OpenMPI 4.0.1 compilation fails with PGI 19.4 compiler

OpenMPI 4.0.1 compilation fails with PGI 19.4 compiler

Hi,

we try build OpenMPI 4.0.1 with the newest PGI 19.4 compiler on a DGX2, but the compilation fails at some point.

Our path and library path are set to:

PATH:            /opt/pgi/linux86-64/19.4/bin
LD_LIBRARY_PATH: /opt/pgi/linux86-64/19.4/lib

We run the configuration script with:

./configure CPP=cpp CC=pgcc CXX=pgc++ F77=pgf77 FC=pgf90 --prefix=/opt/openmpi --with-cuda=/opt/cuda/9.2 --without-verbs

After the configuration is finished we try to compile but the compilation fails at some point with the following error :

PGC-S-0039-Use of undeclared variable argv (oob_tcp_component.c: 1359)
PGC-S-0054-Subscript operator ([]) applied to non-array (oob_tcp_component.c: 1359)
PGC-W-0046-Non-integral array subscript is cast to int (oob_tcp_component.c: 1359)
PGC-S-0039-Use of undeclared variable save (oob_tcp_component.c: 1359)
.
.
.
.
PGC-F-0008-Error limit exceeded (oob_tcp_component.c: 1371)
PGC/x86-64 Linux 19.4-0: compilation aborted

The file where it starts to fail is:

orte/mca/oob/tcp/oob_tcp_component.c

Previously we compiled OpenMPI 4.0.1 with the PGI 19.1 compiler without problems but with 19.4 the build fails.

Hi,

Very sorry you have encountered this issue with the PGI 19.4 release.
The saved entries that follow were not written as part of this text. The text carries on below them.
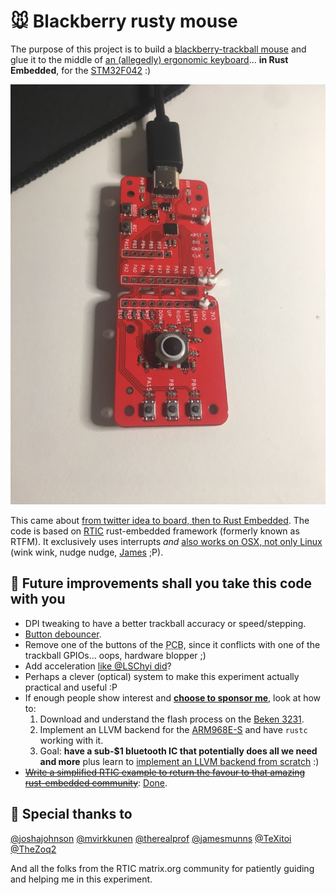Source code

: # :mouse: Blackberry rusty mouse

The purpose of this project is to build a [blackberry-trackball mouse][bb_trackball] and glue it to the middle of [an (allegedly) ergonomic keyboard][microsoft_natural_keyboard_4000]... **in Rust Embedded**, for the [STM32F042][stm32f042] :)

![dev_board](img/dev_board.jpg)

This came about [from twitter idea to board, then to Rust Embedded](https://twitter.com/braincode/status/1275406584714104833). The code is based on [RTIC][rtic] rust-embedded framework (formerly known as RTFM). It exclusively uses interrupts *and* [also works on OSX, not only Linux][osx_not_working] (wink wink, nudge nudge, [James][jamesmunns] ;P).

## :rocket: Future improvements shall you take this code with you

* DPI tweaking to have a better trackball accuracy or speed/stepping.
* [Button debouncer][debouncer].
* Remove one of the buttons of the <acronym title="Printed Circuit Board">PCB</acronym>, since it conflicts with one of the trackball GPIOs... oops, hardware blopper ;)
* Add acceleration [like @LSChyi did][add_accel]?
* Perhaps a clever (optical) system to make this experiment actually practical and useful :P
* If enough people show interest and [**choose to sponsor me**][gh_sponsor_1], look at how to:
	1. Download and understand the flash process on the [Beken 3231][beken3231].
	2. Implement an LLVM backend for the [ARM968E-S][ARM968E-S] and have `rustc` working with it.
	3. Goal: **have a sub-$1 bluetooth IC that potentially does all we need and more** plus learn to [implement an LLVM backend from scratch][llvm_cpu0] :)  
* ~~[Write a simplified RTIC example to return the favour to that amazing rust-embedded community][rtic_hid_example]~~: [Done][rtic_pr].

## :clap: Special thanks to

[@joshajohnson][joshajohnson]
[@mvirkkunen][lumpio]
[@therealprof][therealprof]
[@jamesmunns][jamesmunns]
[@TeXitoi][texitoi]
[@TheZoq2][thezoq2]

And all the folks from the RTIC matrix.org community for patiently guiding and helping me in this experiment.

[bb_trackball]: https://os.mbed.com/users/AdamGreen/notebook/blackberrytrackballmouse/
[joshajohnson]: https://github.com/joshajohnson
[lumpio]: https://github.com/mvirkkunen/
[therealprof]: https://github.com/therealprof/
[rtic]: https://rtic.rs/
[jamesmunns]: https://github.com/jamesmunns
[osx_not_working]: https://github.com/jamesmunns/OtterPill-rs/commit/8e68fbd5bb1161d8131a99d98c90c3e949f49ec1
[rtic_hid_example]: https://github.com/rtic-rs/rtic-examples/issues/10#issuecomment-677464683
[add_accel]: https://github.com/LSChyi/blackberry-mini-trackball
[debouncer]: https://crates.io/crates/unflappable
[microsoft_natural_keyboard_4000]: https://www.microsoft.com/accessories/en-us/products/keyboards/natural-ergonomic-keyboard-4000/b2m-00012
[stm32f042]: https://www.st.com/en/microcontrollers-microprocessors/stm32f0-series.html
[rtic_pr]: https://github.com/rtic-rs/rtic-examples/pull/12
[gh_sponsor_1]: https://github.com/login?return_to=%2Fsponsors%2Fbrainstorm%2Fsponsorships%3Ftier_id%3D27561
[mitxela]: https://mitxela.com/forum/topic/beken-bk3231
[ARM968E-S]: https://static.docs.arm.com/ddi0311/d/DDI0311.pdf
[beken3231]: https://pdfhost.io/v/3r1I3HggE_BK3231_Bluetooth_HID_SoCpdf.pdf
[llvm_cpu0]: http://jonathan2251.github.io/lbd/TutorialLLVMBackendCpu0.pdf
[texitoi]: https://github.com/TeXitoi
[thezoq2]: https://gitlab.com/TheZoq2/hotas
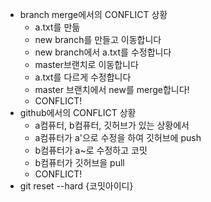 - branch merge에서의 CONFLICT 상황
  - a.txt를 만듦
  - new branch를 만들고 이동합니다
  - new branch에서 a.txt를 수정합니다
  - master브랜치로 이동합니다
  - a.txt를 다르게 수정합니다
  - master 브랜치에서 new를 merge합니다!
  - CONFLICT!
- github에서의 CONFLICT 상황
  - a컴퓨터, b컴퓨터, 깃허브가 있는 상황에서
  - a컴퓨터가 a'으로 수정을 하여 깃허브에 push
  - b컴퓨터가 a~로 수정하고 코밋
  - b컴퓨터가 깃허브을 pull
  - CONFLICT!
- git reset --hard {코밋아이디}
I have logged this issue in our system as TPR 27140.

In the meantime, I can suggest a couple of workarounds:

  • Revert to the 19.3 or 19.1 releases when compiling Open MPI.
  • Try using CC=pgcc18 instead of CC=pgcc when calling Open MPI’s configure script. pgcc18 uses a newer C frontend which will eventually become the default C frontend for PGI compilers.

Regards,

+chris

Thank you for your answer! I tried CC=pgcc18 and it worked!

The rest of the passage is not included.